What to produce ▸ Each line of the data is to be output verbatim, with the images removed.

(Supplied data Opens)

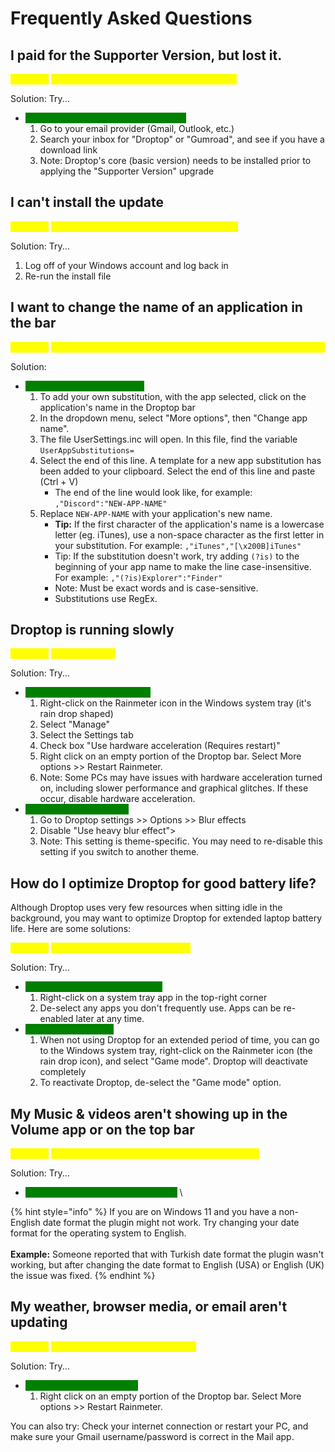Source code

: # Frequently Asked Questions

## I paid for the Supporter Version, but lost it.

<mark style="color:yellow;">**Problem:**</mark> <mark style="color:yellow;"></mark><mark style="color:yellow;">Need to restore Supporter Version purchase.</mark>

Solution: Try...

* &#x20;<mark style="color:green;background-color:green;">Check your email for the download link</mark>&#x20;
  1. Go to your email provider (Gmail, Outlook, etc.)
  2. Search your inbox for "Droptop" or "Gumroad", and see if you have a download link
  3. Note: Droptop's core (basic version) needs to be installed prior to applying the "Supporter Version" upgrade

## I can't install the update

<mark style="color:yellow;">**Problem:**</mark> <mark style="color:yellow;"></mark><mark style="color:yellow;">Receiving an error when installing the update</mark>

Solution: Try...

1. Log off of your Windows account and log back in
2. Re-run the install file

## I want to change the name of an application in the bar

<mark style="color:yellow;">**Problem:**</mark> <mark style="color:yellow;"></mark><mark style="color:yellow;">An application I'm using isn't the name I want displayed on the bar</mark>

Solution:

* &#x20;<mark style="color:green;background-color:green;">Create your own substitution</mark>&#x20;
  1. To add your own substitution, with the app selected, click on the application's name in the Droptop bar
  2. In the dropdown menu, select "More options", then "Change app name".
  3. The file UserSettings.inc will open. In this file, find the variable `UserAppSubstitutions=`
  4. Select the end of this line. A template for a new app substitution has been added to your clipboard. Select the end of this line and paste (Ctrl + V)
     * The end of the line would look like, for example: `,"Discord":"NEW-APP-NAME"`
  5. Replace `NEW-APP-NAME` with your application's new name.
     * **Tip:** If the first character of the application's name is a lowercase letter (eg. iTunes), use a non-space character as the first letter in your substitution. For example: `,"iTunes","[\x200B]iTunes"`
     * Tip: If the substitution doesn't work, try adding `(?is)` to the beginning of your app name to make the line case-insensitive. For example: `,"(?is)Explorer":"Finder"`
     * Note: Must be exact words and is case-sensitive.
     * Substitutions use RegEx.

## Droptop is running slowly

<mark style="color:yellow;">**Problem:**</mark> <mark style="color:yellow;"></mark><mark style="color:yellow;">Droptop is slow</mark>

Solution: Try...

* &#x20;<mark style="color:green;background-color:green;">Enable Hardware Acceleration</mark>&#x20;
  1. Right-click on the Rainmeter icon in the Windows system tray (it's rain drop shaped)
  2. Select "Manage"
  3. Select the Settings tab
  4. Check box "Use hardware acceleration (Requires restart)"
  5. Right click on an empty portion of the Droptop bar. Select More options >> Restart Rainmeter.
  6. Note: Some PCs may have issues with hardware acceleration turned on, including slower performance and graphical glitches. If these occur, disable hardware acceleration.
* &#x20;<mark style="color:green;background-color:green;">Disable "Use heavy blur"</mark>&#x20;
  1. Go to Droptop settings >> Options >> Blur effects
  2. Disable "Use heavy blur effect">
  3. Note: This setting is theme-specific. You may need to re-disable this setting if you switch to another theme.

## How do I optimize Droptop for good battery life?

Although Droptop uses very few resources when sitting idle in the background, you may want to optimize Droptop for extended laptop battery life. Here are some solutions:

<mark style="color:yellow;">**Problem:**</mark> <mark style="color:yellow;"></mark><mark style="color:yellow;">I need to maximize my battery life</mark>

Solution: Try...

* &#x20;<mark style="color:green;background-color:green;">Disable unused system tray apps</mark>&#x20;
  1. Right-click on a system tray app in the top-right corner
  2. De-select any apps you don't frequently use. Apps can be re-enabled later at any time.
* &#x20;<mark style="color:green;background-color:green;">Enable "Game mode"</mark>&#x20;
  1. When not using Droptop for an extended period of time, you can go to the Windows system tray, right-click on the Rainmeter icon (the rain drop icon), and select "Game mode". Droptop will deactivate completely
  2. To reactivate Droptop, de-select the "Game mode" option.

## My Music & videos aren't showing up in the Volume app or on the top bar

<mark style="color:yellow;">**Problem:**</mark> <mark style="color:yellow;"></mark><mark style="color:yellow;">Not displaying song title & artist in the Volume app</mark>

Solution: Try...

* &#x20;<mark style="color:green;background-color:green;">Restart Rainmeter or Restart your PC</mark> \


{% hint style="info" %}
If you are on Windows 11 and you have a non-English date format the plugin might not work. Try changing your date format for the operating system to English.\
\
**Example:** Someone reported that with Turkish date format the plugin wasn't working, but after changing the date format to English (USA) or English (UK) the issue was fixed.
{% endhint %}

## My weather, browser media, or email aren't updating

<mark style="color:yellow;">**Problem:**</mark> <mark style="color:yellow;"></mark><mark style="color:yellow;">The webparser isn't retrieving data</mark>

Solution: Try...

* &#x20;<mark style="color:green;background-color:green;">Exit and re-open Rainmeter</mark>&#x20;
  1. Right click on an empty portion of the Droptop bar. Select More options >> Restart Rainmeter.

You can also try: Check your internet connection or restart your PC, and make sure your Gmail username/password is correct in the Mail app.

(Supplied data Closes)

Answer to this exercise ▸
Source code

: # Frequently Asked Questions

## I paid for the Supporter Version, but lost it.

<mark style="color:yellow;">**Problem:**</mark> <mark style="color:yellow;"></mark><mark style="color:yellow;">Need to restore Supporter Version purchase.</mark>

Solution: Try...

* &#x20;<mark style="color:green;background-color:green;">Check your email for the download link</mark>&#x20;
  1. Go to your email provider (Gmail, Outlook, etc.)
  2. Search your inbox for "Droptop" or "Gumroad", and see if you have a download link
  3. Note: Droptop's core (basic version) needs to be installed prior to applying the "Supporter Version" upgrade

## I can't install the update

<mark style="color:yellow;">**Problem:**</mark> <mark style="color:yellow;"></mark><mark style="color:yellow;">Receiving an error when installing the update</mark>

Solution: Try...

1. Log off of your Windows account and log back in
2. Re-run the install file

## I want to change the name of an application in the bar

<mark style="color:yellow;">**Problem:**</mark> <mark style="color:yellow;"></mark><mark style="color:yellow;">An application I'm using isn't the name I want displayed on the bar</mark>

Solution:

* &#x20;<mark style="color:green;background-color:green;">Create your own substitution</mark>&#x20;
  1. To add your own substitution, with the app selected, click on the application's name in the Droptop bar
  2. In the dropdown menu, select "More options", then "Change app name".
  3. The file UserSettings.inc will open. In this file, find the variable `UserAppSubstitutions=`
  4. Select the end of this line. A template for a new app substitution has been added to your clipboard. Select the end of this line and paste (Ctrl + V)
     * The end of the line would look like, for example: `,"Discord":"NEW-APP-NAME"`
  5. Replace `NEW-APP-NAME` with your application's new name.
     * **Tip:** If the first character of the application's name is a lowercase letter (eg. iTunes), use a non-space character as the first letter in your substitution. For example: `,"iTunes","[\x200B]iTunes"`
     * Tip: If the substitution doesn't work, try adding `(?is)` to the beginning of your app name to make the line case-insensitive. For example: `,"(?is)Explorer":"Finder"`
     * Note: Must be exact words and is case-sensitive.
     * Substitutions use RegEx.

## Droptop is running slowly

<mark style="color:yellow;">**Problem:**</mark> <mark style="color:yellow;"></mark><mark style="color:yellow;">Droptop is slow</mark>

Solution: Try...

* &#x20;<mark style="color:green;background-color:green;">Enable Hardware Acceleration</mark>&#x20;
  1. Right-click on the Rainmeter icon in the Windows system tray (it's rain drop shaped)
  2. Select "Manage"
  3. Select the Settings tab
  4. Check box "Use hardware acceleration (Requires restart)"
  5. Right click on an empty portion of the Droptop bar. Select More options >> Restart Rainmeter.
  6. Note: Some PCs may have issues with hardware acceleration turned on, including slower performance and graphical glitches. If these occur, disable hardware acceleration.
* &#x20;<mark style="color:green;background-color:green;">Disable "Use heavy blur"</mark>&#x20;
  1. Go to Droptop settings >> Options >> Blur effects
  2. Disable "Use heavy blur effect">
  3. Note: This setting is theme-specific. You may need to re-disable this setting if you switch to another theme.

## How do I optimize Droptop for good battery life?

Although Droptop uses very few resources when sitting idle in the background, you may want to optimize Droptop for extended laptop battery life. Here are some solutions:

<mark style="color:yellow;">**Problem:**</mark> <mark style="color:yellow;"></mark><mark style="color:yellow;">I need to maximize my battery life</mark>

Solution: Try...

* &#x20;<mark style="color:green;background-color:green;">Disable unused system tray apps</mark>&#x20;
  1. Right-click on a system tray app in the top-right corner
  2. De-select any apps you don't frequently use. Apps can be re-enabled later at any time.
* &#x20;<mark style="color:green;background-color:green;">Enable "Game mode"</mark>&#x20;
  1. When not using Droptop for an extended period of time, you can go to the Windows system tray, right-click on the Rainmeter icon (the rain drop icon), and select "Game mode". Droptop will deactivate completely
  2. To reactivate Droptop, de-select the "Game mode" option.

## My Music & videos aren't showing up in the Volume app or on the top bar

<mark style="color:yellow;">**Problem:**</mark> <mark style="color:yellow;"></mark><mark style="color:yellow;">Not displaying song title & artist in the Volume app</mark>

Solution: Try...

* &#x20;<mark style="color:green;background-color:green;">Restart Rainmeter or Restart your PC</mark> \


{% hint style="info" %}
If you are on Windows 11 and you have a non-English date format the plugin might not work. Try changing your date format for the operating system to English.\
\
**Example:** Someone reported that with Turkish date format the plugin wasn't working, but after changing the date format to English (USA) or English (UK) the issue was fixed.
{% endhint %}

## My weather, browser media, or email aren't updating

<mark style="color:yellow;">**Problem:**</mark> <mark style="color:yellow;"></mark><mark style="color:yellow;">The webparser isn't retrieving data</mark>

Solution: Try...

* &#x20;<mark style="color:green;background-color:green;">Exit and re-open Rainmeter</mark>&#x20;
  1. Right click on an empty portion of the Droptop bar. Select More options >> Restart Rainmeter.

You can also try: Check your internet connection or restart your PC, and make sure your Gmail username/password is correct in the Mail app.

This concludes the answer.